[[ TASK MATERIAL open ]]

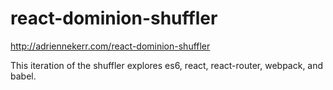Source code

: # react-dominion-shuffler
http://adriennekerr.com/react-dominion-shuffler

This iteration of the shuffler explores es6, react, react-router, webpack, and babel.

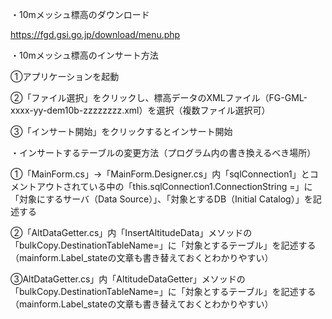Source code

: ・10mメッシュ標高のダウンロード

https://fgd.gsi.go.jp/download/menu.php


・10mメッシュ標高のインサート方法

①アプリケーションを起動

②「ファイル選択」をクリックし、標高データのXMLファイル（FG-GML-xxxx-yy-dem10b-zzzzzzzz.xml）を選択（複数ファイル選択可）

③「インサート開始」をクリックするとインサート開始



・インサートするテーブルの変更方法（プログラム内の書き換えるべき場所）

①「MainForm.cs」→「MainForm.Designer.cs」内「sqlConnection1」とコメントアウトされている中の「this.sqlConnection1.ConnectionString =」に「対象にするサーバ（Data Source）」、「対象とするDB（Initial Catalog）」を記述する

②「AltDataGetter.cs」内「InsertAltitudeData」メソッドの「bulkCopy.DestinationTableName=」に「対象とするテーブル」を記述する（mainform.Label_stateの文章も書き替えておくとわかりやすい）

③AltDataGetter.cs」内「AltitudeDataGetter」メソッドの「bulkCopy.DestinationTableName=」に「対象とするテーブル」を記述する（mainform.Label_stateの文章も書き替えておくとわかりやすい）
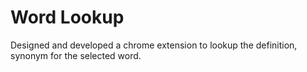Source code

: # Word Lookup
Designed and developed a chrome extension to lookup the definition, synonym for the selected word.
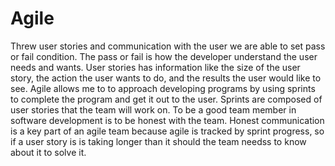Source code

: # Agile
Threw user stories and communication with the user we are able to set pass or fail condition. The pass or fail is how the developer understand the user needs and wants. User stories has information like the size of the user story, the action the user wants to do, and the results the user would like to see. Agile allows me to to approach developing programs by using sprints to complete the program and get it out to the user. Sprints are composed of user stories that the team will work on. To be a good team member in software development is to be honest with the team. Honest communication is a key part of an agile team because agile is tracked by sprint progress, so if a user story is is taking longer than it should the team needss to know about it to solve it.    
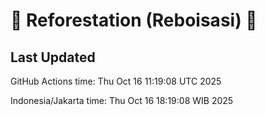 
# 🌳 Reforestation (Reboisasi) 🌲

## Last Updated

GitHub Actions time: Thu Oct 16 11:19:08 UTC 2025

Indonesia/Jakarta time: Thu Oct 16 18:19:08 WIB 2025
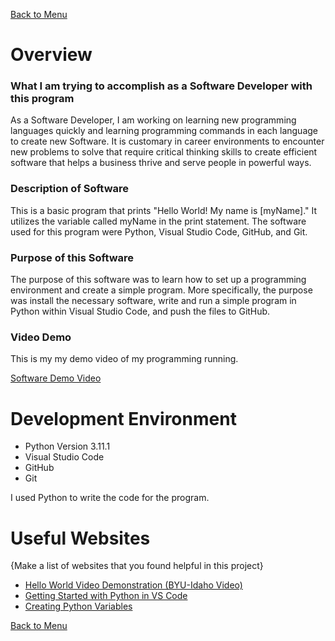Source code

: [Back to Menu](../README.md) 
<!-- Reference on how to go to main root with markup file in GitHub: https://stackoverflow.com/questions/40422790/relative-link-to-repos-root-from-markdown-file -->
# Overview
### What I am trying to accomplish as a Software Developer with this program
As a Software Developer, I am working on learning new programming languages quickly and learning programming commands in each language to create new Software. It is customary in career environments to encounter new problems to solve that require critical thinking skills to create efficient software that helps a business thrive and serve people in powerful ways.

### Description of Software

This is a basic program that prints "Hello World! My name is [myName]." It utilizes the variable called myName in the print statement. The software used for this program were Python, Visual Studio Code, GitHub, and Git. 

### Purpose of this Software

The purpose of this software was to learn how to set up a programming environment and create a simple program. More specifically, the purpose was install the necessary software, write and run a simple program in Python within Visual Studio Code, and push the files to GitHub. 

### Video Demo

This is my my demo video of my programming running.

[Software Demo Video](https://youtu.be/DAvgM1Y3KDw)

# Development Environment

* Python Version 3.11.1
* Visual Studio Code
* GitHub
* Git

I used Python to write the code for the program.

# Useful Websites

{Make a list of websites that you found helpful in this project}
* [Hello World Video Demonstration (BYU-Idaho Video)](https://cdnapisec.kaltura.com/html5/html5lib/v2.101/mwEmbedFrame.php/p/1157612/uiconf_id/47306393/entry_id/1_zyyx43ke?wid=_1157612&iframeembed=true&playerId=kaltura_player_1687278321&entry_id=1_zyyx43ke)
* [Getting Started with Python in VS Code](https://code.visualstudio.com/docs/python/python-tutorial)
* [Creating Python Variables](https://www.w3schools.com/python/python_variables.asp)

[Back to Menu](../README.md)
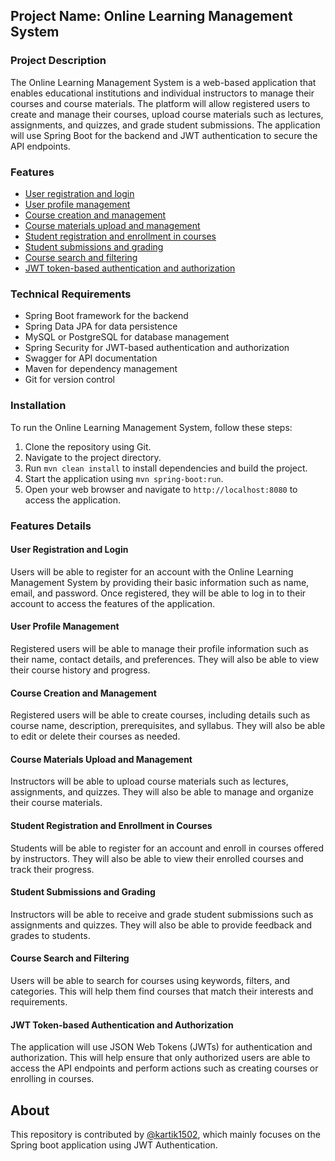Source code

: ## Project Name: Online Learning Management System

### Project Description

The Online Learning Management System is a web-based application that enables educational institutions and individual instructors to manage their courses and course materials. The platform will allow registered users to create and manage their courses, upload course materials such as lectures, assignments, and quizzes, and grade student submissions. The application will use Spring Boot for the backend and JWT authentication to secure the API endpoints.

### Features

- [User registration and login](#user-registration-and-login)
- [User profile management](#user-profile-management)
- [Course creation and management](#course-creation-and-management)
- [Course materials upload and management](#course-materials-upload-and-management)
- [Student registration and enrollment in courses](#student-registration-and-enrollment-in-courses)
- [Student submissions and grading](#student-submissions-and-grading)
- [Course search and filtering](#course-search-and-filtering)
- [JWT token-based authentication and authorization](#jwt-token-based-authentication-and-authorization)

### Technical Requirements

- Spring Boot framework for the backend
- Spring Data JPA for data persistence
- MySQL or PostgreSQL for database management
- Spring Security for JWT-based authentication and authorization
- Swagger for API documentation
- Maven for dependency management
- Git for version control

### Installation

To run the Online Learning Management System, follow these steps:

1. Clone the repository using Git.
2. Navigate to the project directory.
3. Run `mvn clean install` to install dependencies and build the project.
4. Start the application using `mvn spring-boot:run`.
5. Open your web browser and navigate to `http://localhost:8080` to access the application.


### Features Details

#### User Registration and Login

Users will be able to register for an account with the Online Learning Management System by providing their basic information such as name, email, and password. Once registered, they will be able to log in to their account to access the features of the application.

#### User Profile Management

Registered users will be able to manage their profile information such as their name, contact details, and preferences. They will also be able to view their course history and progress.

#### Course Creation and Management

Registered users will be able to create courses, including details such as course name, description, prerequisites, and syllabus. They will also be able to edit or delete their courses as needed.

#### Course Materials Upload and Management

Instructors will be able to upload course materials such as lectures, assignments, and quizzes. They will also be able to manage and organize their course materials.

#### Student Registration and Enrollment in Courses

Students will be able to register for an account and enroll in courses offered by instructors. They will also be able to view their enrolled courses and track their progress.

#### Student Submissions and Grading

Instructors will be able to receive and grade student submissions such as assignments and quizzes. They will also be able to provide feedback and grades to students.

#### Course Search and Filtering

Users will be able to search for courses using keywords, filters, and categories. This will help them find courses that match their interests and requirements.

#### JWT Token-based Authentication and Authorization

The application will use JSON Web Tokens (JWTs) for authentication and authorization. This will help ensure that only authorized users are able to access the API endpoints and perform actions such as creating courses or enrolling in courses.



## About

This repository is contributed by [@kartik1502](https://github.com/kartik1502), which mainly focuses on the Spring boot application using JWT Authentication.
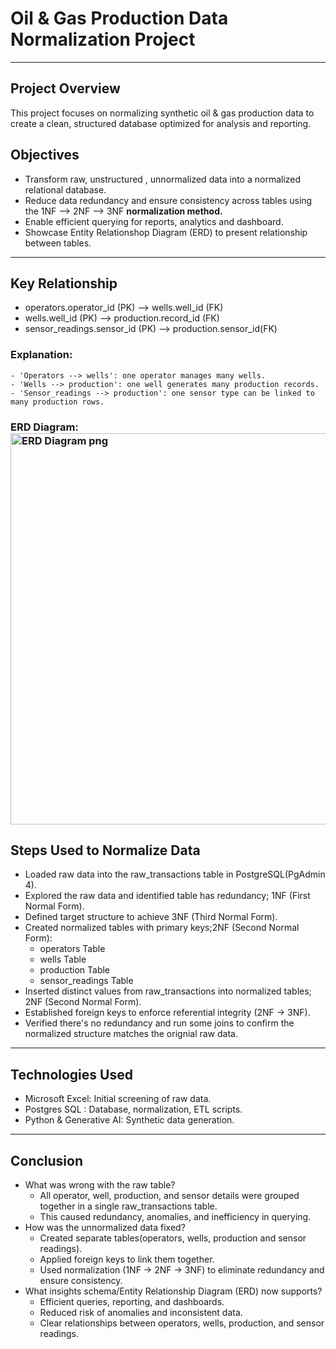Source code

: # Oil & Gas Production Data Normalization Project 

---

## Project Overview 
This project focuses on normalizing synthetic oil & gas production data to create a clean, structured database optimized for analysis and reporting. 

## Objectives
  - Transform raw, unstructured , unnormalized data into a normalized relational database.
  - Reduce data redundancy and ensure consistency across tables using the 1NF --> 2NF --> 3NF **normalization method.**
  - Enable efficient querying for reports, analytics and dashboard.
  - Showcase Entity Relationshop Diagram (ERD) to present relationship between tables.

---

## Key Relationship 
  - operators.operator_id (PK) --> wells.well_id (FK)
  - wells.well_id (PK) --> production.record_id (FK)
  - sensor_readings.sensor_id (PK) --> production.sensor_id(FK)
### Explanation: 
    - 'Operators --> wells': one operator manages many wells. 
    - 'Wells --> production': one well generates many production records. 
    - 'Sensor_readings --> production': one sensor type can be linked to many production rows. 
    
### ERD Diagram: <img width="1110" height="626" alt="ERD Diagram png" src="https://github.com/user-attachments/assets/1ac4767a-7ece-48be-9f39-daa92510add4" />

## Steps Used to Normalize Data 
  - Loaded raw data into the raw_transactions table in PostgreSQL(PgAdmin 4).
  - Explored the raw data and identified table has redundancy; 1NF (First Normal Form).
  - Defined target structure to achieve 3NF (Third Normal Form). 
  - Created normalized tables with primary keys;2NF (Second Normal Form):
    - operators Table
    - wells Table
    - production Table 
    - sensor_readings Table 
  - Inserted distinct values from raw_transactions into normalized tables; 2NF (Second Normal Form).
  - Established foreign keys to enforce referential integrity (2NF → 3NF).
  - Verified there's no redundancy and run some joins to confirm the normalized structure matches the orignial raw data. 

---
## Technologies Used
  - Microsoft Excel: Initial screening of raw data.
  - Postgres SQL : Database, normalization, ETL scripts.
  - Python & Generative AI: Synthetic data generation. 

---
## Conclusion 
  - What was wrong with the raw table? 
      - All operator, well, production, and sensor details were grouped together in a single raw_transactions table.
      - This caused redundancy, anomalies, and inefficiency in querying.
  - How was the unnormalized data fixed? 
      - Created separate tables(operators, wells, production and sensor readings). 
      - Applied foreign keys to link them together.
      - Used normalization (1NF → 2NF → 3NF) to eliminate redundancy and ensure consistency.
  - What insights schema/Entity Relationship Diagram (ERD) now supports?
      - Efficient queries, reporting, and dashboards.
      - Reduced risk of anomalies and inconsistent data.
      - Clear relationships between operators, wells, production, and sensor readings.









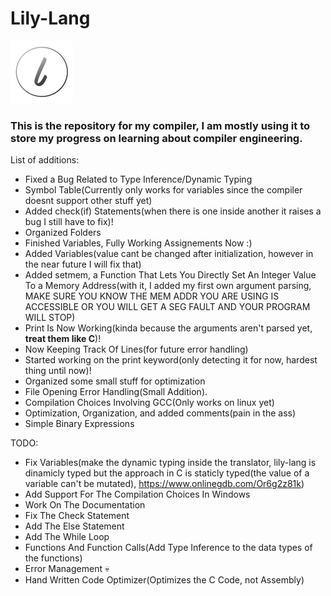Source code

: <h1>Lily-Lang</h1>
<img src="pic.png" width="100" height="100">
<h3>This is the repository for my compiler, I am mostly using it to store my progress on learning about compiler engineering.</h3>

List of additions:
  - Fixed a Bug Related to Type Inference/Dynamic Typing
  - Symbol Table(Currently only works for variables since the compiler doesnt support other stuff yet)
  - Added check(if) Statements(when there is one inside another it raises a bug I still have to fix)!
  - Organized Folders
  - Finished Variables, Fully Working Assignements Now :)
  - Added Variables(value cant be changed after initialization, however in the near future I will fix that)
  - Added setmem, a Function That Lets You Directly Set An Integer Value To a Memory Address(with it, I added my first own argument parsing, MAKE SURE YOU KNOW THE MEM ADDR YOU ARE USING IS ACCESSIBLE OR YOU WILL GET A SEG FAULT AND YOUR PROGRAM WILL STOP)
  - Print Is Now Working(kinda because the arguments aren't parsed yet, **treat them like C**)!
  - Now Keeping Track Of Lines(for future error handling)
  - Started working on the print keyword(only detecting it for now, hardest thing until now)!
  - Organized some small stuff for optimization
  - File Opening Error Handling(Small Addition).
  - Compilation Choices Involving GCC(Only works on linux yet)
  - Optimization, Organization, and added comments(pain in the ass)
  - Simple Binary Expressions

TODO:
  - Fix Variables(make the dynamic typing inside the translator, lily-lang is dinamicly typed but the approach in C is staticly typed(the value of a variable can't be mutated), https://www.onlinegdb.com/Or6g2z81k)
  - Add Support For The Compilation Choices In Windows
  - Work On The Documentation
  - Fix The Check Statement
  - Add The Else Statement
  - Add The While Loop
  - Functions And Function Calls(Add Type Inference to the data types of the functions)
  - Error Management 💀
  - Hand Written Code Optimizer(Optimizes the C Code, not Assembly)
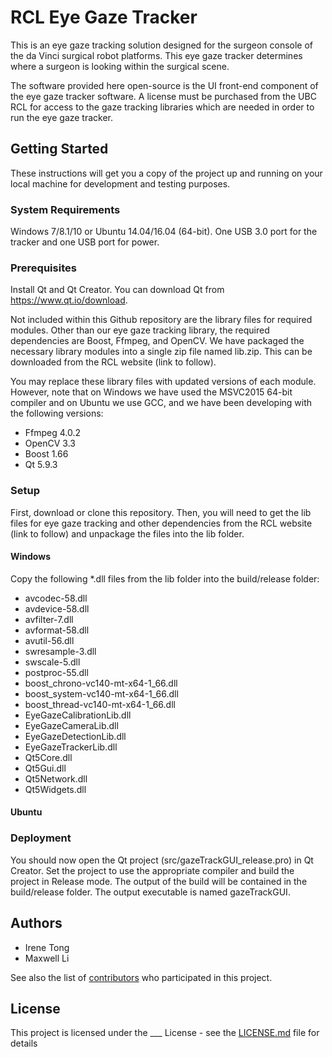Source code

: # RCL Eye Gaze Tracker

This is an eye gaze tracking solution designed for the surgeon console of the da Vinci surgical robot platforms. This eye gaze tracker determines where a surgeon is looking within the surgical scene.

The software provided here open-source is the UI front-end component of the eye gaze tracker software. A license must be purchased from the UBC RCL for access to the gaze tracking libraries which are needed in order to run the eye gaze tracker.

## Getting Started

These instructions will get you a copy of the project up and running on your local machine for development and testing purposes.

### System Requirements

Windows 7/8.1/10 or Ubuntu 14.04/16.04 (64-bit). One USB 3.0 port for the tracker and one USB port for power.

### Prerequisites

Install Qt and Qt Creator. You can download Qt from https://www.qt.io/download.

Not included within this Github repository are the library files for required modules. Other than our eye gaze tracking library, the required dependencies are Boost, Ffmpeg, and OpenCV. We have packaged the necessary library modules into a single zip file named lib.zip. This can be downloaded from the RCL website (link to follow).

You may replace these library files with updated versions of each module. However, note that on Windows we have used the MSVC2015 64-bit compiler and on Ubuntu we use GCC, and we have been developing with the following versions:

* Ffmpeg 4.0.2
* OpenCV 3.3
* Boost 1.66
* Qt 5.9.3

### Setup

First, download or clone this repository. Then, you will need to get the lib files for eye gaze tracking and other dependencies from the RCL website (link to follow) and unpackage the files into the lib folder. 

#### Windows

Copy the following *.dll files from the lib folder into the build/release folder:
* avcodec-58.dll
* avdevice-58.dll
* avfilter-7.dll
* avformat-58.dll
* avutil-56.dll
* swresample-3.dll
* swscale-5.dll
* postproc-55.dll
* boost_chrono-vc140-mt-x64-1_66.dll
* boost_system-vc140-mt-x64-1_66.dll
* boost_thread-vc140-mt-x64-1_66.dll
* EyeGazeCalibrationLib.dll
* EyeGazeCameraLib.dll
* EyeGazeDetectionLib.dll
* EyeGazeTrackerLib.dll
* Qt5Core.dll
* Qt5Gui.dll
* Qt5Network.dll
* Qt5Widgets.dll

#### Ubuntu


### Deployment

You should now open the Qt project (src/gazeTrackGUI_release.pro) in Qt Creator. Set the project to use the appropriate compiler and build the project in Release mode. The output of the build will be contained in the build/release folder. The output executable is named gazeTrackGUI.

## Authors

* Irene Tong
* Maxwell Li

See also the list of [contributors](https://github.com/your/project/contributors) who participated in this project.

## License

This project is licensed under the ___ License - see the [LICENSE.md](LICENSE.md) file for details

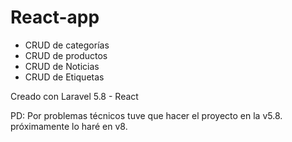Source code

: # React-app
- CRUD de categorías
- CRUD de productos 
- CRUD de Noticias
- CRUD de Etiquetas

Creado con Laravel 5.8 - React

PD: Por problemas técnicos tuve que hacer el proyecto en la v5.8.
próximamente lo haré en v8.
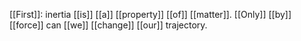 [[First]]: inertia [[is]] [[a]] [[property]] [[of]] [[matter]]. [[Only]] [[by]] [[force]] can [[we]] [[change]] [[our]] trajectory. 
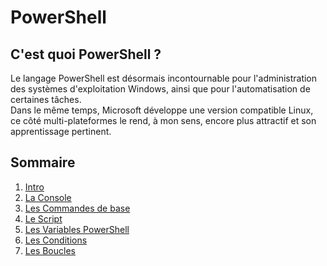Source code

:# PowerShell

## C'est quoi PowerShell ?
Le langage PowerShell est désormais incontournable pour l'administration des systèmes d'exploitation Windows, ainsi que pour l'automatisation de certaines tâches.  
Dans le même temps, Microsoft développe une version compatible Linux, ce côté multi-plateformes le rend, à mon sens, encore plus attractif et son apprentissage pertinent.

## Sommaire

1) [Intro](https://github.com/Flodagnas/FlorianDAGNAS_Linux/blob/main/Cours_PowerShell/Intro.md)
2) [La Console](https://github.com/Flodagnas/FlorianDAGNAS_Linux/blob/main/Cours_PowerShell/Console.md)
3) [Les Commandes de base](https://github.com/Flodagnas/FlorianDAGNAS_Linux/blob/main/Cours_PowerShell/Les_commandes.md)
4) [Le Script](https://github.com/Flodagnas/FlorianDAGNAS_Linux/blob/main/Cours_PowerShell/Script.md)
5) [Les Variables PowerShell](https://github.com/Flodagnas/FlorianDAGNAS_Linux/blob/main/Cours_PowerShell/Les_variables_Powershell.md)
6) [Les Conditions](https://github.com/Flodagnas/FlorianDAGNAS_Linux/blob/main/Cours_PowerShell/Les_Conditions.md)
7) [Les Boucles](https://github.com/Flodagnas/FlorianDAGNAS_Linux/blob/main/Cours_PowerShell/Les_Boucles.md)
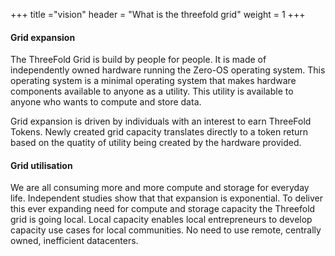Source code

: +++
title ="vision"
header = "What is the threefold grid"
weight = 1
+++
#### Grid expansion
The ThreeFold Grid is build by people for people. It is made of independently owned hardware running the Zero-OS operating system. This operating system is a minimal operating system that makes hardware components available to anyone as a utility. This utility is available to anyone who wants to compute and store data.

Grid expansion is driven by individuals with an interest to earn ThreeFold Tokens. Newly created grid capacity translates directly to a token return based on the quatity of utility being created by the hardware provided.

#### Grid utilisation
We are all consuming more and more compute and storage for everyday life. Independent studies show that that expansion is exponential. To deliver this ever expanding need for compute and storage capacity the Threefold grid is going local. Local capacity enables local entrepreneurs to develop capacity use cases for local communities. No need to use remote, centrally owned, inefficient datacenters.
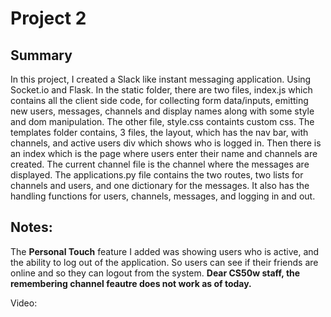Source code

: # Project 2

## Summary
In this project, I created a Slack like instant messaging application. Using Socket.io and Flask. In the static folder, there are two files, index.js which contains all the client side code, for collecting form data/inputs, emitting new users, messages, channels and display names along with some style and dom manipulation. The other file, style.css containts custom css. The templates folder contains, 3 files, the layout, which has the nav bar, with channels, and active users div which shows who is logged in. Then there is an index which is the page where users enter their name and channels are created. The current channel file is the channel where the messages are displayed. The applications.py file contains the two routes, two lists for channels and users, and one dictionary for the messages. 
It also has the handling functions for users, channels, messages, and logging in and out. 
## Notes:
The **Personal Touch** feature I added was showing users who is active, and the ability to log out of the application. So users can see if their friends are online and so they can logout from the system.
**Dear CS50w staff, the remembering channel feautre does not work as of today.**

Video:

[[ TASK MATERIAL closed ]]

■ **ASSIGNMENT**: Both the line above containing "list of websites" and the line containing "### Project Description" belong in the copy, along with every line between them; print these exactly and omit the pictures.

■ **REPLY TO THE TASK**:
{Make a list of websites that you found helpful in this project}
* [Hello World Video Demonstration (BYU-Idaho Video)](https://cdnapisec.kaltura.com/html5/html5lib/v2.101/mwEmbedFrame.php/p/1157612/uiconf_id/47306393/entry_id/1_zyyx43ke?wid=_1157612&iframeembed=true&playerId=kaltura_player_1687278321&entry_id=1_zyyx43ke)
* [Getting Started with Python in VS Code](https://code.visualstudio.com/docs/python/python-tutorial)
* [Creating Python Variables](https://www.w3schools.com/python/python_variables.asp)

[Back to Menu](../README.md)
Source code

: ## Project Name: Online Learning Management System

### Project Description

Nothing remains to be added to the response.